On January 26, 2007, respondent filed a reply affirmation stating that he had issued a check for $17,500 to lienholder Gallagher Basset Services (GBS) on January 22, 2007. When the Committee contacted GBS, GBS confirmed that it had received respondent’s check, but for administrative reasons there would be a significant time interval before the check would clear.

On March 21, 2007, the Committee learned that respondent’s January 2007 check had been dishonored. The Committee immediately contacted respondent who asked to be given two days to pay GBS by bank check. However, two days later, respondent had still not paid GBS or contacted the Committee.

On April 4, 2007, the Committee received a letter from respondent, wherein he explained that, in the latter part of January 2007, he had closed the account on which the dishonored check was drawn and that was why the check was dishonored.

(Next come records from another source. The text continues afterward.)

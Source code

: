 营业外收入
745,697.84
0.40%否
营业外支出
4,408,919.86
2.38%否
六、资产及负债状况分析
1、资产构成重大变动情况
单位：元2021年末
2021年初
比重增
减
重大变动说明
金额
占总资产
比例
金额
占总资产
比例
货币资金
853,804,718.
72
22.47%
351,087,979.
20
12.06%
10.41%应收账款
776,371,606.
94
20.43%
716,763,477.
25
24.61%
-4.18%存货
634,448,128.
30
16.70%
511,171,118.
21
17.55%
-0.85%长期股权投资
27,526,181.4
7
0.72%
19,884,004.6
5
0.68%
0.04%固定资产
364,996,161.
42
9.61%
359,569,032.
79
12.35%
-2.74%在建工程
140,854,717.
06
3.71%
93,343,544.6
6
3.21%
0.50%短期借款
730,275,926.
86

By unpublished order entered May 9, 2007, this Court ordered that the Committee’s petition to confirm be held in abeyance, and remanded the matter to the Committee for further proceedings with respect to the dishonored check. In particular, this Court directed that the Committee conduct an inquiry regarding, but not limited to, the following issues: (1) the type of account on which the original dishonored check to GBS was drawn; (2) the date the check was drawn; (3) the date the check was actually forwarded to GBS; (4) the date GBS presented the check for payment; (5) the date respondent’s account on which the check was drawn was closed; (6) the date GBS was notified of the default; and (7) why respondent did not ensure that the check to GBS had cleared before he closed the account on which it was drawn.

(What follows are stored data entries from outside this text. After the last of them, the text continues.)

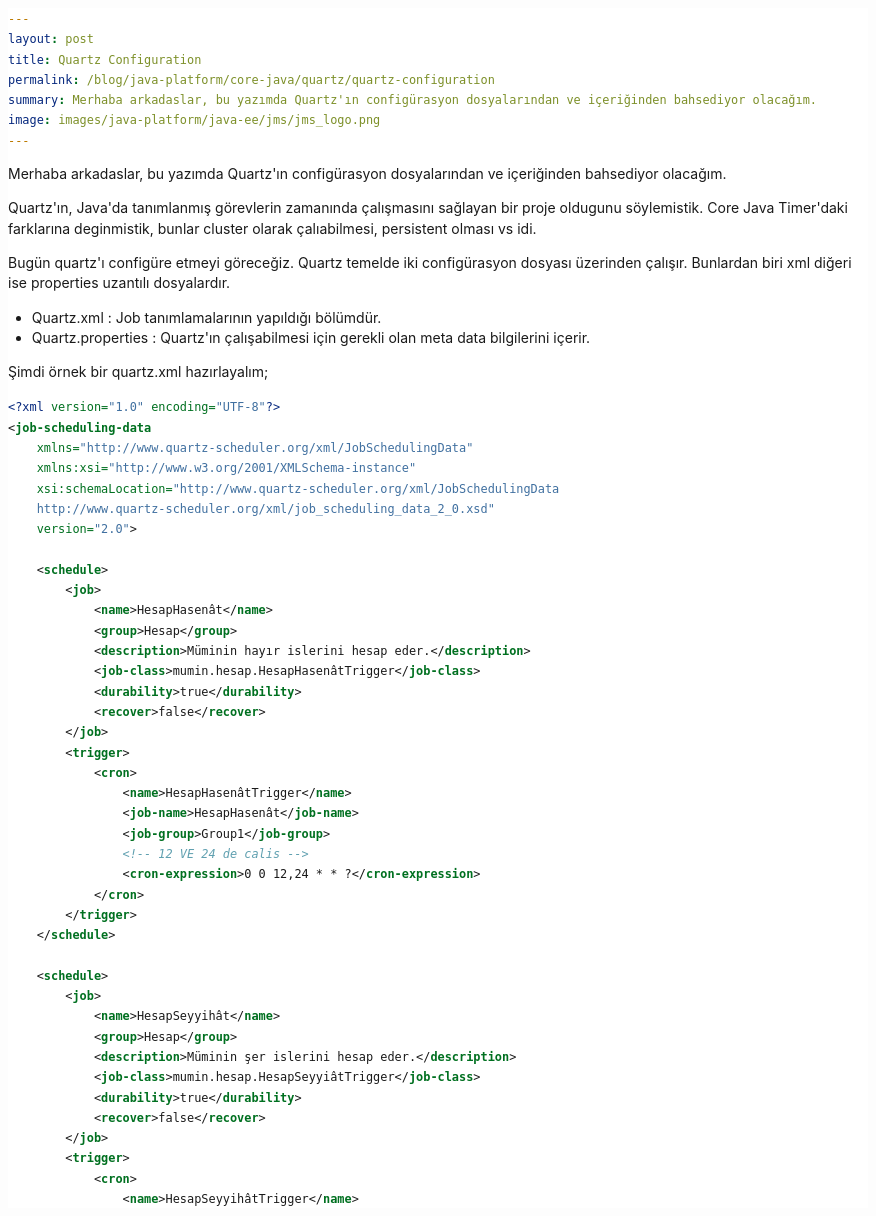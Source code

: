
 ```yaml
---
layout: post
title: Quartz Configuration
permalink: /blog/java-platform/core-java/quartz/quartz-configuration
summary: Merhaba arkadaslar, bu yazımda Quartz'ın configürasyon dosyalarından ve içeriğinden bahsediyor olacağım.
image: images/java-platform/java-ee/jms/jms_logo.png
---
```


Merhaba arkadaslar, bu yazımda Quartz'ın configürasyon dosyalarından ve içeriğinden bahsediyor olacağım.

Quartz'ın, Java'da tanımlanmış görevlerin zamanında çalışmasını sağlayan bir proje oldugunu söylemistik. Core Java Timer'daki farklarına deginmistik, bunlar cluster olarak çalıabilmesi, persistent olması vs idi.

Bugün quartz'ı configüre etmeyi göreceğiz. Quartz temelde iki configürasyon dosyası üzerinden çalışır. Bunlardan biri xml diğeri ise properties uzantılı dosyalardır.

* Quartz.xml : Job tanımlamalarının yapıldığı bölümdür.
* Quartz.properties : Quartz'ın çalışabilmesi için gerekli olan meta data bilgilerini içerir.

Şimdi örnek bir quartz.xml hazırlayalım;
``` xml
<?xml version="1.0" encoding="UTF-8"?>
<job-scheduling-data
	xmlns="http://www.quartz-scheduler.org/xml/JobSchedulingData"
	xmlns:xsi="http://www.w3.org/2001/XMLSchema-instance"
	xsi:schemaLocation="http://www.quartz-scheduler.org/xml/JobSchedulingData
    http://www.quartz-scheduler.org/xml/job_scheduling_data_2_0.xsd"
	version="2.0">

	<schedule>
		<job>
			<name>HesapHasenât</name>
			<group>Hesap</group>
			<description>Müminin hayır islerini hesap eder.</description>
			<job-class>mumin.hesap.HesapHasenâtTrigger</job-class>
			<durability>true</durability>
			<recover>false</recover>
		</job>
		<trigger>
			<cron>
				<name>HesapHasenâtTrigger</name>
				<job-name>HesapHasenât</job-name>
				<job-group>Group1</job-group>
				<!-- 12 VE 24 de calis -->
				<cron-expression>0 0 12,24 * * ?</cron-expression>
			</cron>
		</trigger>
	</schedule>

	<schedule>
		<job>
			<name>HesapSeyyihât</name>
			<group>Hesap</group>
			<description>Müminin şer islerini hesap eder.</description>
			<job-class>mumin.hesap.HesapSeyyiâtTrigger</job-class>
			<durability>true</durability>
			<recover>false</recover>
		</job>
		<trigger>
			<cron>
				<name>HesapSeyyihâtTrigger</name>
```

In response to this Court’s order, respondent explained in an affidavit dated August 3, 2007 that he was previously mistaken about having closed the account on which the dishonored check was drawn and that, in fact, the check to GBS that was ultimately dishonored, dated January 22, 2007, was issued by him from his operating account, and not an escrow account. According to him, the operating account was new and funds were not deposited into the account until January 23; on that date the opening balance was about $50,307. Respondent submitted proof showing that his operating account had sufficient funds to cover the GBS check when he issued it and until February 6, *692007 and averred that he did not anticipate GBS’ late presentation of the check. Respondent stated that when he was notified that it had bounced, he forwarded a replacement check shortly thereafter, and he asked that this Court censure him as recommended by the Hearing Panel. The Committee’s separate investigation concurs with respondent’s affidavit.

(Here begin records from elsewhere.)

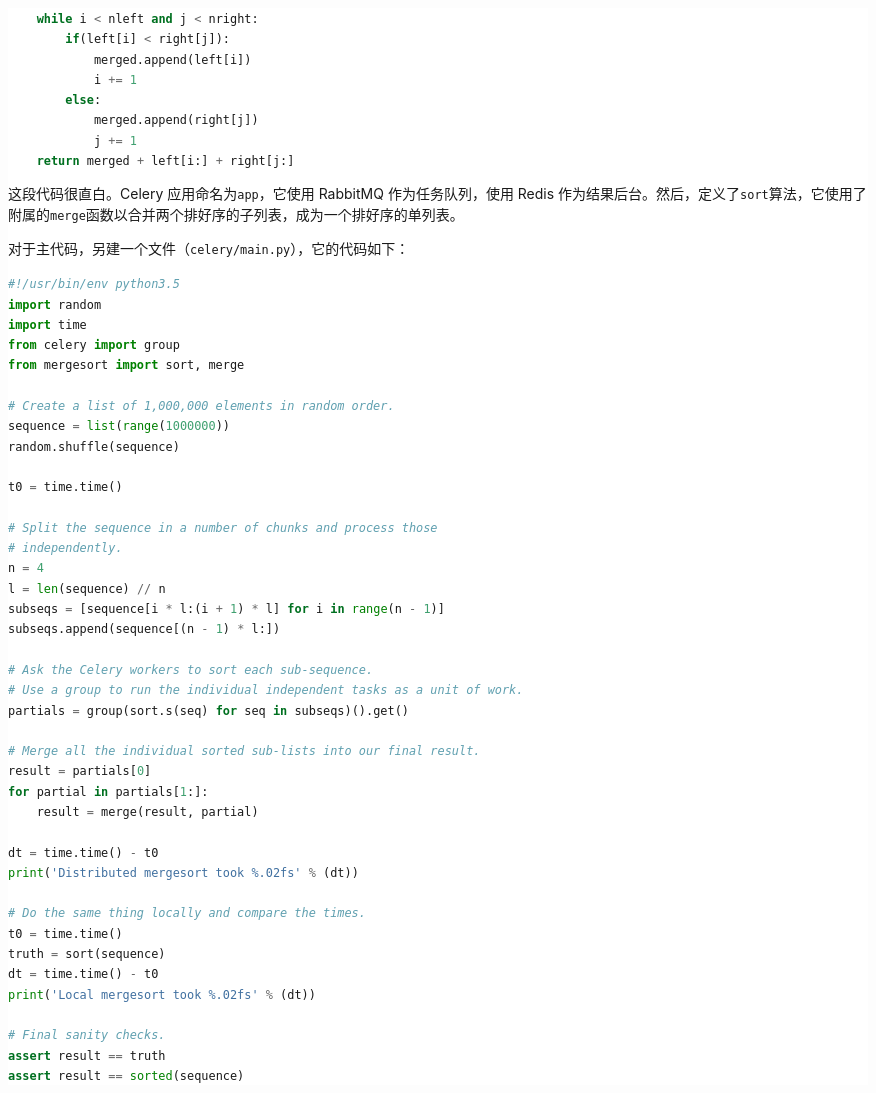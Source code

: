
 ```py
    while i < nleft and j < nright:
        if(left[i] < right[j]):
            merged.append(left[i])
            i += 1
        else:
            merged.append(right[j])
            j += 1
    return merged + left[i:] + right[j:] 
```

这段代码很直白。Celery 应用命名为`app`，它使用 RabbitMQ 作为任务队列，使用 Redis 作为结果后台。然后，定义了`sort`算法，它使用了附属的`merge`函数以合并两个排好序的子列表，成为一个排好序的单列表。

对于主代码，另建一个文件（`celery/main.py`），它的代码如下：

```py
#!/usr/bin/env python3.5
import random
import time
from celery import group
from mergesort import sort, merge

# Create a list of 1,000,000 elements in random order.
sequence = list(range(1000000))
random.shuffle(sequence)

t0 = time.time()

# Split the sequence in a number of chunks and process those 
# independently.
n = 4
l = len(sequence) // n
subseqs = [sequence[i * l:(i + 1) * l] for i in range(n - 1)]
subseqs.append(sequence[(n - 1) * l:])

# Ask the Celery workers to sort each sub-sequence.
# Use a group to run the individual independent tasks as a unit of work.
partials = group(sort.s(seq) for seq in subseqs)().get()

# Merge all the individual sorted sub-lists into our final result.
result = partials[0]
for partial in partials[1:]:
    result = merge(result, partial)

dt = time.time() - t0
print('Distributed mergesort took %.02fs' % (dt))

# Do the same thing locally and compare the times.
t0 = time.time()
truth = sort(sequence)
dt = time.time() - t0
print('Local mergesort took %.02fs' % (dt))

# Final sanity checks.
assert result == truth
assert result == sorted(sequence) 
```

We find that, in light of the prehearing stipulation and the evidence presented at the liability and mitigation hearings, the findings of facts and conclusions of law regarding respondent’s misconduct are supported by the record, and should be confirmed. Public censure is the appropriate sanction under the circumstances (Matter of Lenoir, 287 AD2d 243 [2001]), despite the fact respondent received two prior admonitions, given all of the mitigation evidence, including respondent’s pro bono work, that his wife’s illness often caused him to be absent from his office during the time of his misconduct, his remorse for his non-venal wrongdoing, reduction in his caseload and multiple alterations to his office procedures to prevent any future neglect, and that he made amends to Leifer, the complainant (see e.g. Matter of Marrin, 207 AD2d 239 [1995]; Matter of Gould, 253 AD2d 233 [1999]). Although respondent’s payment of the worker’s compensation lien was delayed, censure is still appropriate.

Accordingly, the Committee’s petition should be granted, the Referee’s findings of fact and conclusions of law confirmed, and respondent publicly censured.

Andrias, J.P., Friedman, Sullivan, Nardelli and Malone, JJ., concur.

Respondent publicly censured.

The Committee also charged respondent with violations of Code of Professional Responsibility DR 9-102 (a) and DR 1-102 (a) (4) and (5) (22 NYCRR 1200.46, 1200.3), but these charges were withdrawn in a prehearing stipulation.